Stored dataset items
****************

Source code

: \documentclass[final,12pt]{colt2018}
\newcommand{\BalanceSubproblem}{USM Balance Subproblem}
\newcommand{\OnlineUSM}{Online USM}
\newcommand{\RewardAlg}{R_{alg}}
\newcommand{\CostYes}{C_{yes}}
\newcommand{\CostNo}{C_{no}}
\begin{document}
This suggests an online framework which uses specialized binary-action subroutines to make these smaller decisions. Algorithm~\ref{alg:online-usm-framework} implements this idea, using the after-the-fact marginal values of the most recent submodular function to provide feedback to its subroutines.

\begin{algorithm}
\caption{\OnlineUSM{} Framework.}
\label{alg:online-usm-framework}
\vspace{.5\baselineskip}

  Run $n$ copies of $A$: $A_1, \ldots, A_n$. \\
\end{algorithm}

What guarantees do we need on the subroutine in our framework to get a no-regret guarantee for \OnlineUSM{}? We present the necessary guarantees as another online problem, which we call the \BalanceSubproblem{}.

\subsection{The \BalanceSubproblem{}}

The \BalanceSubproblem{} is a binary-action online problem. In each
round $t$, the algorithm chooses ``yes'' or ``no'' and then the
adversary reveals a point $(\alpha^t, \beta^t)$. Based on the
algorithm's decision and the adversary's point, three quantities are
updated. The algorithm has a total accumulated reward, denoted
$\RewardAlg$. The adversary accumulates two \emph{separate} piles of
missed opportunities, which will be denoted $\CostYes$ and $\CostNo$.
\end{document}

****************

• _What the task asks_
Every line of the data above belongs in the answer, unchanged.

• _Solution_
Source code

: \documentclass[final,12pt]{colt2018}
\newcommand{\BalanceSubproblem}{USM Balance Subproblem}
\newcommand{\OnlineUSM}{Online USM}
\newcommand{\RewardAlg}{R_{alg}}
\newcommand{\CostYes}{C_{yes}}
\newcommand{\CostNo}{C_{no}}
\begin{document}
This suggests an online framework which uses specialized binary-action subroutines to make these smaller decisions. Algorithm~\ref{alg:online-usm-framework} implements this idea, using the after-the-fact marginal values of the most recent submodular function to provide feedback to its subroutines.

\begin{algorithm}
\caption{\OnlineUSM{} Framework.}
\label{alg:online-usm-framework}
\vspace{.5\baselineskip}

  Run $n$ copies of $A$: $A_1, \ldots, A_n$. \\
\end{algorithm}

What guarantees do we need on the subroutine in our framework to get a no-regret guarantee for \OnlineUSM{}? We present the necessary guarantees as another online problem, which we call the \BalanceSubproblem{}.

\subsection{The \BalanceSubproblem{}}

The \BalanceSubproblem{} is a binary-action online problem. In each
round $t$, the algorithm chooses ``yes'' or ``no'' and then the
adversary reveals a point $(\alpha^t, \beta^t)$. Based on the
algorithm's decision and the adversary's point, three quantities are
updated. The algorithm has a total accumulated reward, denoted
$\RewardAlg$. The adversary accumulates two \emph{separate} piles of
missed opportunities, which will be denoted $\CostYes$ and $\CostNo$.
\end{document}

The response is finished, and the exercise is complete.